Directions
An exact copy of the lines, starting at the top of the listing and ending with the line that has "M [更多、更全小说漫画视%频账号等，请 #记住", is the required answer. Pictures are not part of it.

Supplied material
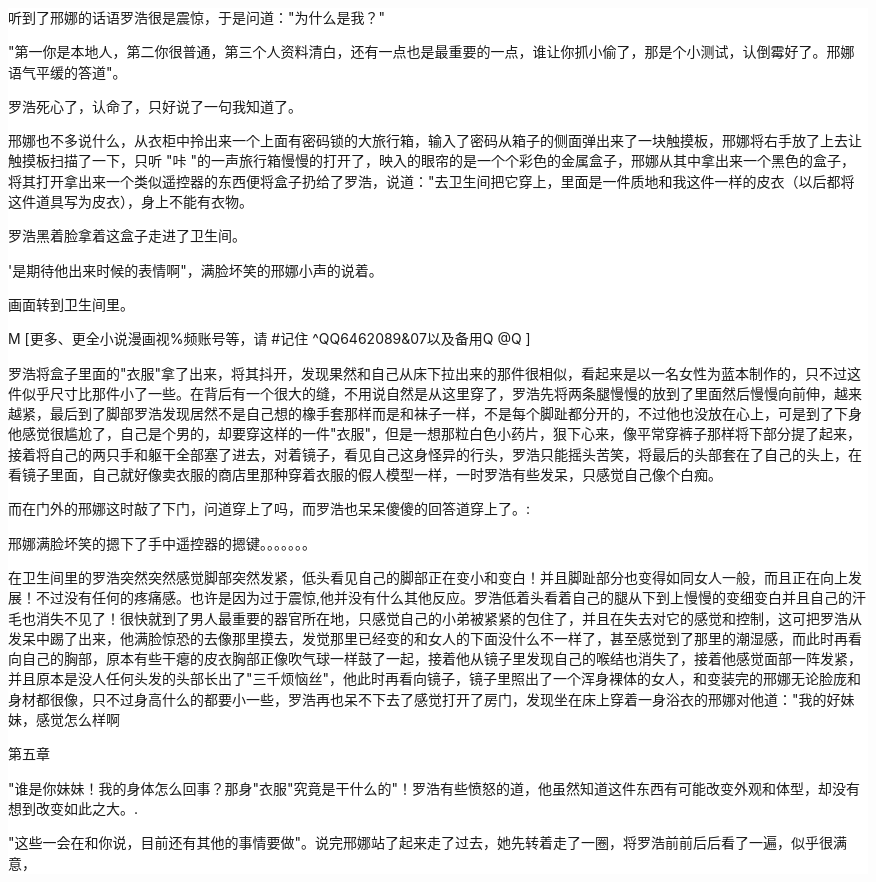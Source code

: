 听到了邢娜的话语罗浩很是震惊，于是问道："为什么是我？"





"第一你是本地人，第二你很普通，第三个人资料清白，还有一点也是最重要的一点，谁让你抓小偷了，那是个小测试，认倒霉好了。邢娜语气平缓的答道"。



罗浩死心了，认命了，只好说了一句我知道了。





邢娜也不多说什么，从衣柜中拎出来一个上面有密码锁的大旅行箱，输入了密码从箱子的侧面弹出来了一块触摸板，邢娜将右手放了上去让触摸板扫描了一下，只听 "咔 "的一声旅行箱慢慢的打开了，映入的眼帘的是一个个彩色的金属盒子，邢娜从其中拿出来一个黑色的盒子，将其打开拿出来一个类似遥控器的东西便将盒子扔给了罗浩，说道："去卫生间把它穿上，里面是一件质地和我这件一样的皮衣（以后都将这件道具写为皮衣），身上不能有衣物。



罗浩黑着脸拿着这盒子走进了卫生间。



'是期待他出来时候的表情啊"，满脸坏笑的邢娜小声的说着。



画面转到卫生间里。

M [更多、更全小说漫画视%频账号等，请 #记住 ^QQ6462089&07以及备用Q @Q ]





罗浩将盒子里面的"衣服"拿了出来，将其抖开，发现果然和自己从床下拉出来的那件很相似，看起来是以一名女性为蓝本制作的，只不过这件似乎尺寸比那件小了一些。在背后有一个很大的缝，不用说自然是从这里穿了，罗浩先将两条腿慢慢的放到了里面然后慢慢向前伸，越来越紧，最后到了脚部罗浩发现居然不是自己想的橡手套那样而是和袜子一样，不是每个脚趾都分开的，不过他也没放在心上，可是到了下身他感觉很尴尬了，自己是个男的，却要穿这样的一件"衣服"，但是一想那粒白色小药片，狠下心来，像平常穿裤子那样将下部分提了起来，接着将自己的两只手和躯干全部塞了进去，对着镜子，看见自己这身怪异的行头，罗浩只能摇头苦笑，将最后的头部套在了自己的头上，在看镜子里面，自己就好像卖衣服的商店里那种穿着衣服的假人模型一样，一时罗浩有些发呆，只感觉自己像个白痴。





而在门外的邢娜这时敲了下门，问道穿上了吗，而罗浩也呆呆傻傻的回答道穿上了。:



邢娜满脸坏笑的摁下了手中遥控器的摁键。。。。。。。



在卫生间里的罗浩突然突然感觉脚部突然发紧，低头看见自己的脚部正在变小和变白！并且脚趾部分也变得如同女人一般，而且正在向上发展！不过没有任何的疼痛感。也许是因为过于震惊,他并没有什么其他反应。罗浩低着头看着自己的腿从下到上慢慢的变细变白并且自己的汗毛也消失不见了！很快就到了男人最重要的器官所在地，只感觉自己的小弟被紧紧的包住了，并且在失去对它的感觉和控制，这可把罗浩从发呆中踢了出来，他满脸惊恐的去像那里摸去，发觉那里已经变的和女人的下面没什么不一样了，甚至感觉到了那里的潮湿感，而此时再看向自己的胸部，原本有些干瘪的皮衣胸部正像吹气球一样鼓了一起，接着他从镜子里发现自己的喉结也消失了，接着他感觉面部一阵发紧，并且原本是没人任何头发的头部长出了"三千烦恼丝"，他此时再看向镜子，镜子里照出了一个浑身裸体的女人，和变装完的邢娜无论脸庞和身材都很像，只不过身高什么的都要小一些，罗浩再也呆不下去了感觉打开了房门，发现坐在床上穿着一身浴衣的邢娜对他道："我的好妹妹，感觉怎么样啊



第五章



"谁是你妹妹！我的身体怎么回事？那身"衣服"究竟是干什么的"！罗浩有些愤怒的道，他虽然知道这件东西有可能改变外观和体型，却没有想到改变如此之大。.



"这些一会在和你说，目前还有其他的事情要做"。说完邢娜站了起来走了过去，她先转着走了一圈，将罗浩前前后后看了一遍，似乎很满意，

Result of this exercise
Source code

: 听到了邢娜的话语罗浩很是震惊，于是问道："为什么是我？"





"第一你是本地人，第二你很普通，第三个人资料清白，还有一点也是最重要的一点，谁让你抓小偷了，那是个小测试，认倒霉好了。邢娜语气平缓的答道"。



罗浩死心了，认命了，只好说了一句我知道了。





邢娜也不多说什么，从衣柜中拎出来一个上面有密码锁的大旅行箱，输入了密码从箱子的侧面弹出来了一块触摸板，邢娜将右手放了上去让触摸板扫描了一下，只听 "咔 "的一声旅行箱慢慢的打开了，映入的眼帘的是一个个彩色的金属盒子，邢娜从其中拿出来一个黑色的盒子，将其打开拿出来一个类似遥控器的东西便将盒子扔给了罗浩，说道："去卫生间把它穿上，里面是一件质地和我这件一样的皮衣（以后都将这件道具写为皮衣），身上不能有衣物。



罗浩黑着脸拿着这盒子走进了卫生间。



'是期待他出来时候的表情啊"，满脸坏笑的邢娜小声的说着。



画面转到卫生间里。

M [更多、更全小说漫画视%频账号等，请 #记住 ^QQ6462089&07以及备用Q @Q ]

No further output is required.